Viscount Wimborne's grandson and namesake, Ivor Guest, 3rd Viscount Wimborne, sold the estate in 1976. It passed through a series of owners, including the British Airways Pension Fund, who separated the manor house from the rest of the estate. In 1998 the 3rd Viscount's son Ivor Guest, 4th Viscount Wimborne, bought the house, which had fallen into neglect, and restored it over two years. It was purchased by his cousin, Henry Guest, and his wife Nova.

The original medieval manor house was gradually replaced by later buildings, starting with a new range probably erected by the Catesbys in the early Tudor period. The I'Ansons created the main façade and an adjacent tower in the first half of the 17th century, together with another freestanding building across the court from the surviving medieval building. After being widowed in 1828, Mary Senhouse took up residence in the manor and expanded it in Jacobean revival style; a lifesize oil painting on the cellar door of a "Herculean" figure brandishing a club dates to this period and presumably alludes to the Guy Fawkes association of the house. The house was further expanded throughout the 19th century and then under the ownership of the Wimborns extensively remodelled by Edwin Lutyens, who worked on it for 40 years, the longest commission of his career, while also carrying out other commissions in the village. He created a new garden façade and a new range with its own tower, and behind the Jacobean façade, new Edwardian rooms with the floor lowered to give added height to the interiors. Rubble stone was used for the new building to blend with the original cut stone; some salvaged antique building elements were also used, including a complete medieval house from Ipswich that had been on exhibit in London in 1908. Lutyens' interiors were partially modified in the late 20th century, including demolition of the north wing, but the house was restored by the 4th Viscount Wimborne at the start of the 21st century.

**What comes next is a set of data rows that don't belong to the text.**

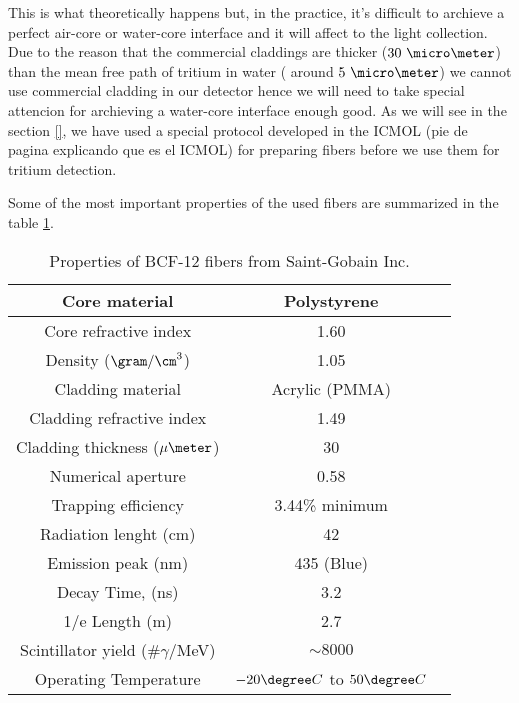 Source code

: This is what theoretically happens but, in the practice, it's difficult to archieve a perfect air-core or water-core interface and it will affect to the light collection. Due to the reason that the commercial claddings are thicker ($30~\micro \meter$) than the mean free path of tritium in water ( around $5~\micro\meter$) we cannot use commercial cladding in our detector hence we will need to take special attencion for archieving a water-core interface enough good. As we will see in the section \ref{}, we have used a special protocol developed in the ICMOL (pie de pagina explicando que es el ICMOL) for preparing fibers before we use them for tritium detection.

Some of the most important properties of the used fibers are summarized in the table \ref{tab:ParametersFibersBCF12}.

\begin{table}[htbp]
\begin{center}
\begin{tabular}{|c|c|c|}
\hline \hline 
Core material & Polystyrene \\ \hline
Core refractive index & 1.60 \\ \hline
Density ($\gram/\cm^3$) & 1.05 \\ \hline
Cladding material & Acrylic (PMMA) \\ \hline
Cladding refractive index & 1.49 \\ \hline
Cladding thickness ($\mu\meter$) & 30 \\ \hline
Numerical aperture & 0.58 \\ \hline
Trapping efficiency & 3.44\% minimum \\ \hline
Radiation lenght (cm) & 42 \\ \hline
Emission peak (nm) & 435 (Blue) \\ \hline
Decay Time, (ns) & 3.2 \\ \hline
1/e Length (m) & 2.7 \\ \hline
Scintillator yield (\#$\gamma$/MeV) & $\sim 8000$ \\ \hline
Operating Temperature & $-20\degree C$ to $50\degree C$ \\ \hline
\end{tabular}
\caption{Properties of BCF-12 fibers from Saint-Gobain Inc. \cite{DataSheetBCF12Fiber}}
\label{tab:ParametersFibersBCF12}
\end{center}
\end{table}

The Baker family bought the 2337 acre Ashby St Ledgers estate from the British Airways Pension Fund in 1982. It includes an organic dairy farm, a country sports centre and Chapel Farm, which 150 years ago was the home of Thomas Arnold, the headmaster of Rugby School. The Bakers sold the estate to The Crown Estate in 2005. It will continue to be run as an agricultural business, but governed by its Rural Directorate.

===Other buildings===
The church is dedicated to Saint Leodegarius and has wall paintings showing the Passion of Christ ca. 1500, with 18 scenes, and the flagellation of St Margaret, ca. 1325.

The village has a pub, the Olde Coach House Inn.

Ashby Lodge, a house built by Londoner George Arnold in the early 1720s on the edge of the manor estate, was demolished in the 1920s.